Lors d’un entretien avec le New York Times, à l’occasion de son inclusion dans la liste des 30 plus grands auteurs-compositeurs vivants, Taylor Swift a partagé ses réflexions sur la relation complexe entre ses chansons et ses fans. Elle a notamment pointé du doigt l’obsession de certains admirateurs pour décrypter ses textes, les transformant en véritables enquêtes policières.
« Il y a des coins de ma communauté qui poussent les choses à l’extrême, et je ne peux rien y faire », a-t-elle déclaré. « Certains vont jusqu’à faire des recherches dignes de détectives pour identifier à qui une chanson pourrait faire référence. Ce qui me dérange, c’est quand cela devient une sorte de test de paternité : “Cette chanson parle de untel.” Mais je suis la seule à l’avoir écrite ! »
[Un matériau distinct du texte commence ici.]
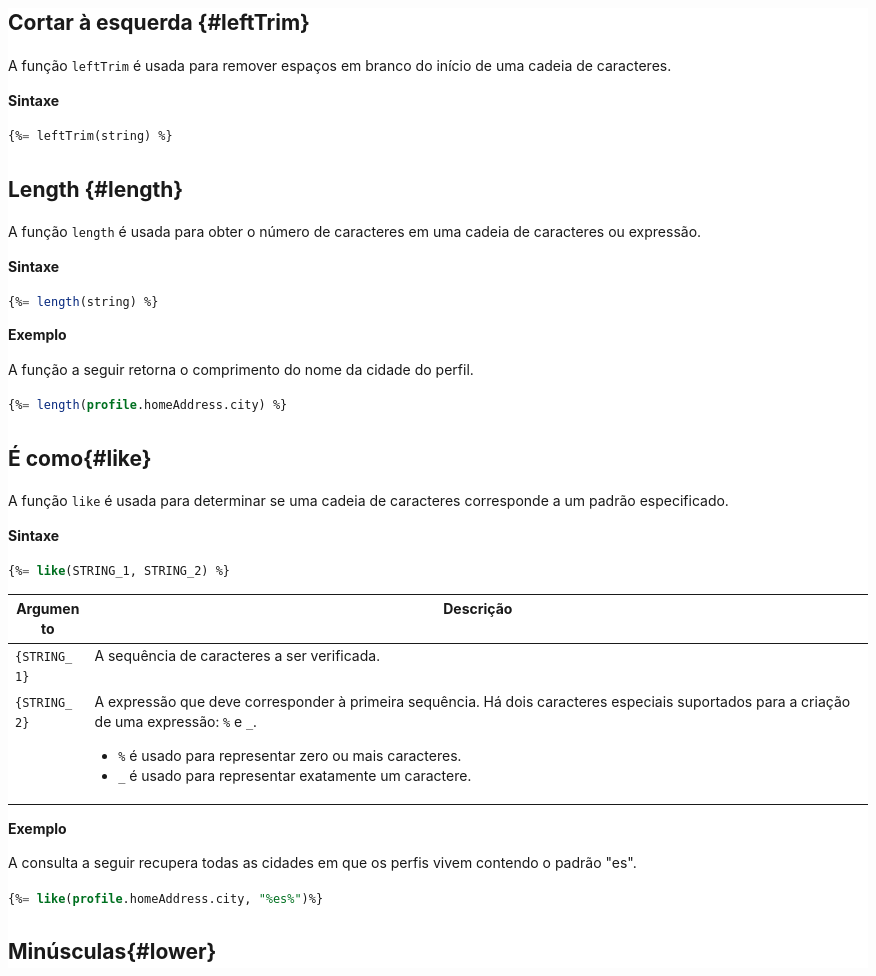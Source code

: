 ## Cortar à esquerda {#leftTrim}

A função `leftTrim` é usada para remover espaços em branco do início de uma cadeia de caracteres.

**Sintaxe**

```sql
{%= leftTrim(string) %}
```

## Length {#length}

A função `length` é usada para obter o número de caracteres em uma cadeia de caracteres ou expressão.

**Sintaxe**

```sql
{%= length(string) %}
```

**Exemplo**

A função a seguir retorna o comprimento do nome da cidade do perfil.

```sql
{%= length(profile.homeAddress.city) %}
```

## É como{#like}

A função `like` é usada para determinar se uma cadeia de caracteres corresponde a um padrão especificado.

**Sintaxe**

```sql
{%= like(STRING_1, STRING_2) %}
```

| Argumento | Descrição |
| --------- | ----------- |
| `{STRING_1}` | A sequência de caracteres a ser verificada. |
| `{STRING_2}` | A expressão que deve corresponder à primeira sequência. Há dois caracteres especiais suportados para a criação de uma expressão: `%` e `_`. <ul><li>`%` é usado para representar zero ou mais caracteres.</li><li>`_` é usado para representar exatamente um caractere.</li></ul> |

**Exemplo**

A consulta a seguir recupera todas as cidades em que os perfis vivem contendo o padrão &quot;es&quot;.

```sql
{%= like(profile.homeAddress.city, "%es%")%}
```

## Minúsculas{#lower}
Swift a rappelé l’importance de préserver sa vision artistique, malgré les interprétations parfois déformées de ses œuvres. « Il faut tenir à sa perception de son art et à sa relation avec lui. Puis, on doit se dire : “Voilà, j’espère que ça vous plaira ! Si ce n’est pas le cas maintenant, peut-être dans cinq ans. Et si ça ne plaît jamais, c’est que je l’ai fait pour moi, de toute façon.” »
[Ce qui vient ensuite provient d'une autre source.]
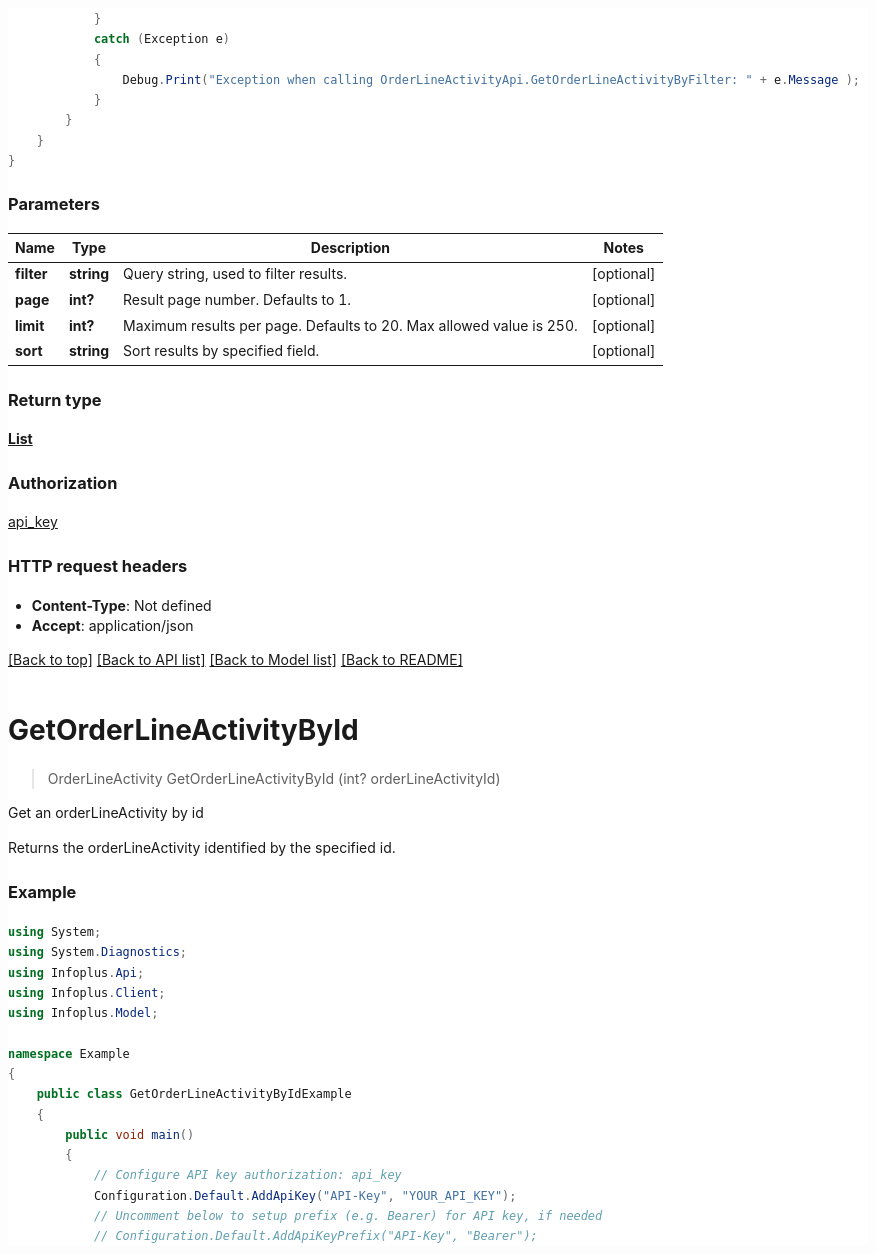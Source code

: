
 ```csharp
            }
            catch (Exception e)
            {
                Debug.Print("Exception when calling OrderLineActivityApi.GetOrderLineActivityByFilter: " + e.Message );
            }
        }
    }
}
```

### Parameters

Name | Type | Description  | Notes
------------- | ------------- | ------------- | -------------
 **filter** | **string**| Query string, used to filter results. | [optional] 
 **page** | **int?**| Result page number.  Defaults to 1. | [optional] 
 **limit** | **int?**| Maximum results per page.  Defaults to 20.  Max allowed value is 250. | [optional] 
 **sort** | **string**| Sort results by specified field. | [optional] 

### Return type

[**List<OrderLineActivity>**](OrderLineActivity.md)

### Authorization

[api_key](../README.md#api_key)

### HTTP request headers

 - **Content-Type**: Not defined
 - **Accept**: application/json

[[Back to top]](#) [[Back to API list]](../README.md#documentation-for-api-endpoints) [[Back to Model list]](../README.md#documentation-for-models) [[Back to README]](../README.md)

<a name="getorderlineactivitybyid"></a>
# **GetOrderLineActivityById**
> OrderLineActivity GetOrderLineActivityById (int? orderLineActivityId)

Get an orderLineActivity by id

Returns the orderLineActivity identified by the specified id.

### Example
```csharp
using System;
using System.Diagnostics;
using Infoplus.Api;
using Infoplus.Client;
using Infoplus.Model;

namespace Example
{
    public class GetOrderLineActivityByIdExample
    {
        public void main()
        {
            // Configure API key authorization: api_key
            Configuration.Default.AddApiKey("API-Key", "YOUR_API_KEY");
            // Uncomment below to setup prefix (e.g. Bearer) for API key, if needed
            // Configuration.Default.AddApiKeyPrefix("API-Key", "Bearer");

```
La chanteuse a également souligné le rôle des critiques et des controverses dans son processus créatif. Certaines de ses chansons les plus célèbres, comme Blank Space ou Anti-Hero, sont nées en réaction à des commentaires négatifs ou des moqueries en ligne. « Blank Space n’existerait pas si des gens n’avaient pas fait des présentations sur tous mes ex », a-t-elle expliqué. « Quant à Anti-Hero, c’est une chanson dont je suis très fière, mais elle n’aurait jamais vu le jour sans les critiques sur chaque aspect de ma personnalité. »
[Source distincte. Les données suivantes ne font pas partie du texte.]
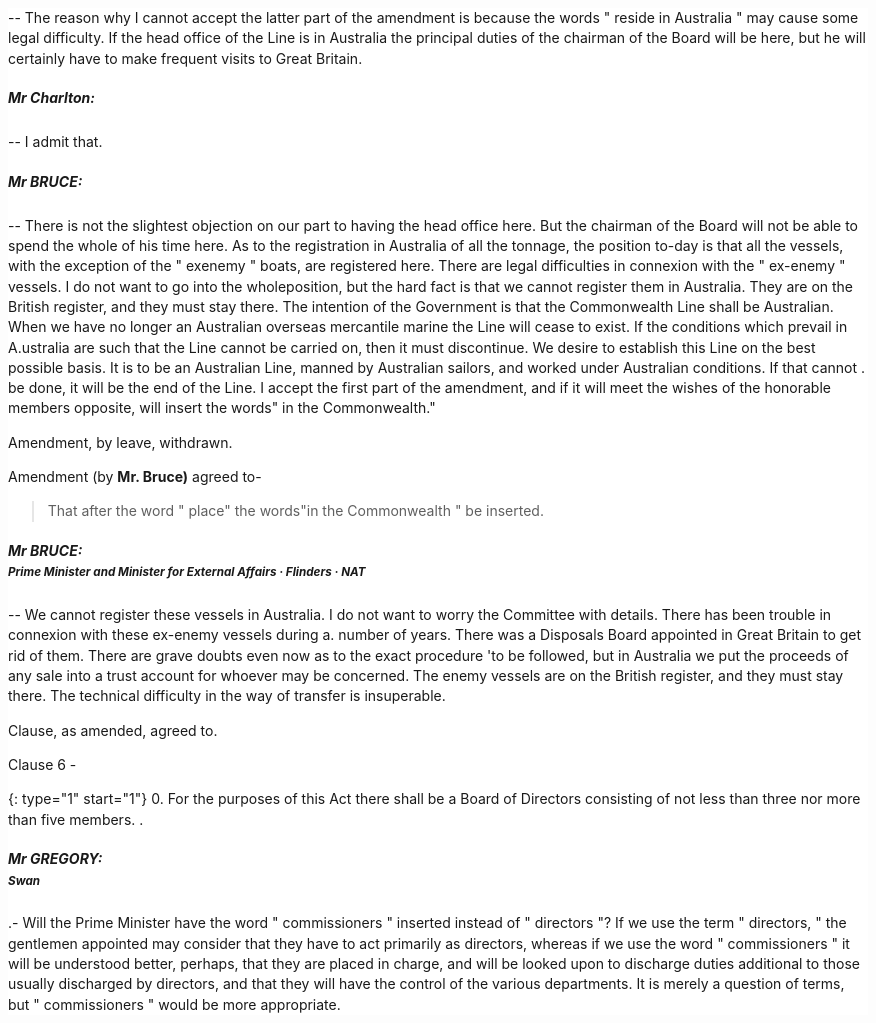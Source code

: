 -- The reason why I cannot accept the latter part of the amendment is because the words " reside in Australia " may cause some legal difficulty. If the head office of the Line is in Australia the principal duties of the  chairman  of the Board will be here, but he will certainly have to make frequent visits to Great Britain. 

##### Mr Charlton:

-- I admit that. 

##### Mr BRUCE:

-- There is not the slightest objection on our part to having the head office here. But the  chairman  of the Board will not be able to spend the whole of his time here. As to the registration in Australia of all the tonnage, the position to-day is that all the vessels, with the exception of the " exenemy " boats, are registered here. There are legal difficulties in connexion with the " ex-enemy " vessels. I do not want to go into the wholeposition, but the hard fact is that we cannot register them in Australia. They are on the British register, and they must stay there. The intention of the Government is that the Commonwealth Line shall be Australian. When we have no longer an Australian overseas mercantile marine the Line will cease to exist. If the conditions which prevail in A.ustralia are such that the Line cannot be carried on, then it must discontinue. We desire to establish this Line on the best possible basis. It is to be an Australian Line, manned by Australian sailors, and worked under Australian conditions. If that cannot . be done, it will be the end of the Line. I accept the first part of the amendment, and if it will meet the wishes of the honorable members opposite, will insert the words" in the Commonwealth." 

Amendment, by leave, withdrawn. 

Amendment (by  **Mr. Bruce)**  agreed to- 

  >That after the word " place" the words"in the Commonwealth " be inserted. 

##### Mr BRUCE:<br><small class="text-muted">Prime Minister and Minister for External Affairs &middot; Flinders &middot; NAT</small>

-- We cannot register these vessels in Australia. I do not want to worry the Committee with details. There has been trouble in connexion with these ex-enemy vessels during a. number of years. There was a Disposals Board appointed in Great Britain to get rid of them. There are grave doubts even now as to the exact procedure 'to be followed, but in Australia we put the proceeds of any sale into a trust account for whoever may be concerned. The enemy vessels are on the British register, and they must stay there. The technical difficulty in the way of transfer is insuperable. 

Clause, as amended, agreed to. 

Clause 6 - 

{: type="1" start="1"}
0. For the purposes of this Act there shall be a Board of Directors consisting of not less than three nor more than five members. . 

##### Mr GREGORY:<br><small class="text-muted">Swan</small>

.- Will the Prime Minister have the word " commissioners " inserted instead of " directors "? If we use the term " directors, " the gentlemen appointed may consider that they have to act primarily as directors, whereas if we use the word " commissioners " it will be understood better, perhaps, that they are placed in charge, and will be looked upon to discharge duties additional to those usually discharged by directors, and that they will have the control of the various departments. It is merely a question of terms, but " commissioners " would be more appropriate.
Cependant, Swift met en garde contre les excès de la critique en ligne. Pour les artistes en herbe, elle conseille de ne pas se laisser submerger par le vitriol numérique. « Si une remarque mérite une réponse, transformez-la en inspiration pour créer quelque chose de nouveau », a-t-elle conseillé. « Mais ne répondez pas aux trolls dans les commentaires. Ce n’est pas ce que nous voulons voir. »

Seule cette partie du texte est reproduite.